After removing the inner skin, there was a huge cavity that allows for a boxed up section to be made for the pedal box. Super handy! After it was welded in, I wire-brushed everything before putting a layer of primer and paint. Very happy with the outcome, and I also took the opportunity to clean up the under dash wiring

Quickly installed the dash and steering column to test the driving position!

I drew up some mounting plates for the brake/clutch fluid reservoir, this is welded into the dash bar. Allows quick removal to top up, braided lines to the master cylinders.

Also gave all the brake fittings a clean using an ultrasonic cleaner.

Started making up some of the lines from master cylinder output to the bulk-head connectors. You can also see the pressure switch used for activating the brake lights.

This heel plate protects all the parts and braided line, modelled in Fusion 360 and then laser cut.

New clutch line.

All my internal lines are stainless braided PTFE hose, and all external connections are made using hard-line. Picked up some quality flaring tools for 45deg double flare and 37deg AN flare as well as this awesome tube straightener.

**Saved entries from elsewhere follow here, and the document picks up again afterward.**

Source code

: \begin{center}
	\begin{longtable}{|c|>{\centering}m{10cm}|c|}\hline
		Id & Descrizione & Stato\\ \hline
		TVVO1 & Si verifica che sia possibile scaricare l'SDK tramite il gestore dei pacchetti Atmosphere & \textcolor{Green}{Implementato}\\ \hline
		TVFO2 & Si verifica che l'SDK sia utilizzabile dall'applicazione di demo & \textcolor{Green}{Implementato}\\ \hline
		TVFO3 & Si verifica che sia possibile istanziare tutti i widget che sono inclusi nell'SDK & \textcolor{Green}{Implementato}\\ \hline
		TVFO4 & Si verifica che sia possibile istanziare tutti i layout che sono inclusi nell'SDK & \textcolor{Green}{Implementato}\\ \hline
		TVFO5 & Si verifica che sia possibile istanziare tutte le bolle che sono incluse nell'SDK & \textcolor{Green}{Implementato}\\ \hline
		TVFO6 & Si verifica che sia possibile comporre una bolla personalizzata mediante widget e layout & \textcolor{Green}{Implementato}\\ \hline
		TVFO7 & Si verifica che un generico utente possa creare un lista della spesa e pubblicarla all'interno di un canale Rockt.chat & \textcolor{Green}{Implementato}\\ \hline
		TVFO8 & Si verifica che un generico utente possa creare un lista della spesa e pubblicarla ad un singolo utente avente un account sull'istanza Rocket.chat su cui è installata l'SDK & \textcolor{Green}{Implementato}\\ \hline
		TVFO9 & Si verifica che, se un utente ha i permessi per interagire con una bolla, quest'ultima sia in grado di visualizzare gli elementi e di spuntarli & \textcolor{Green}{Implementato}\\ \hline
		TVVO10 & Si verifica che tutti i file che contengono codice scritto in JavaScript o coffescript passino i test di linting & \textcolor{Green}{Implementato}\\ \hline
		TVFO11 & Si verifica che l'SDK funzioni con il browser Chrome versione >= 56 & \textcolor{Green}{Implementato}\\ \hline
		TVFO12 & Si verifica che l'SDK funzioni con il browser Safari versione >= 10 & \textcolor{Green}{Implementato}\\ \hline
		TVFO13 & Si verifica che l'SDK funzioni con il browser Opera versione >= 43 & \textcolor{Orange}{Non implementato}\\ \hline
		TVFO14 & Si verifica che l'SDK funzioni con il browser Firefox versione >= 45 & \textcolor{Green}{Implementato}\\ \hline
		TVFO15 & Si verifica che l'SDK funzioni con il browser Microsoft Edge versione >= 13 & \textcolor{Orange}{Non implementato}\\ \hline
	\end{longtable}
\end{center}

My awesome SQIIRLMODS luggage rack, will be handing when I get a chance to do some more road trips down to Sydney.

I'm also in love with this IRP Germany short shifter!

That's all for now, and I don't think I'll be posting any further updates for awhile. A lot going on with work right now, so any spare time is scarce these days 🙁



More Printing Projects


So continuing on from my last post, I decided to make some slight changes to my ECU mount. Stronger and easier to print now.

(Printed in ABS plastic.)

A common cause for ignition timing related misfires when using an aftermarket ECU is the cam sensor connector, a simple solution is to pot the sensor. I printed out a little case to neaten up the potting. I initially used a damaged factory sensor, but ended up using an alternative sensor from a Hyundai and had to redesign the case.

(Printed in ABS plastic.)

Testing out a different velocity stack design. Larger diameter bell-mouth and they sort of overlap on each other. These were printed in eSun carbon-fibre reinforced nylon plastic. It is fuel/oil safe and heat resistant, properties are very similar to OEM engine bay plastics (glass fibre reinforced nylon).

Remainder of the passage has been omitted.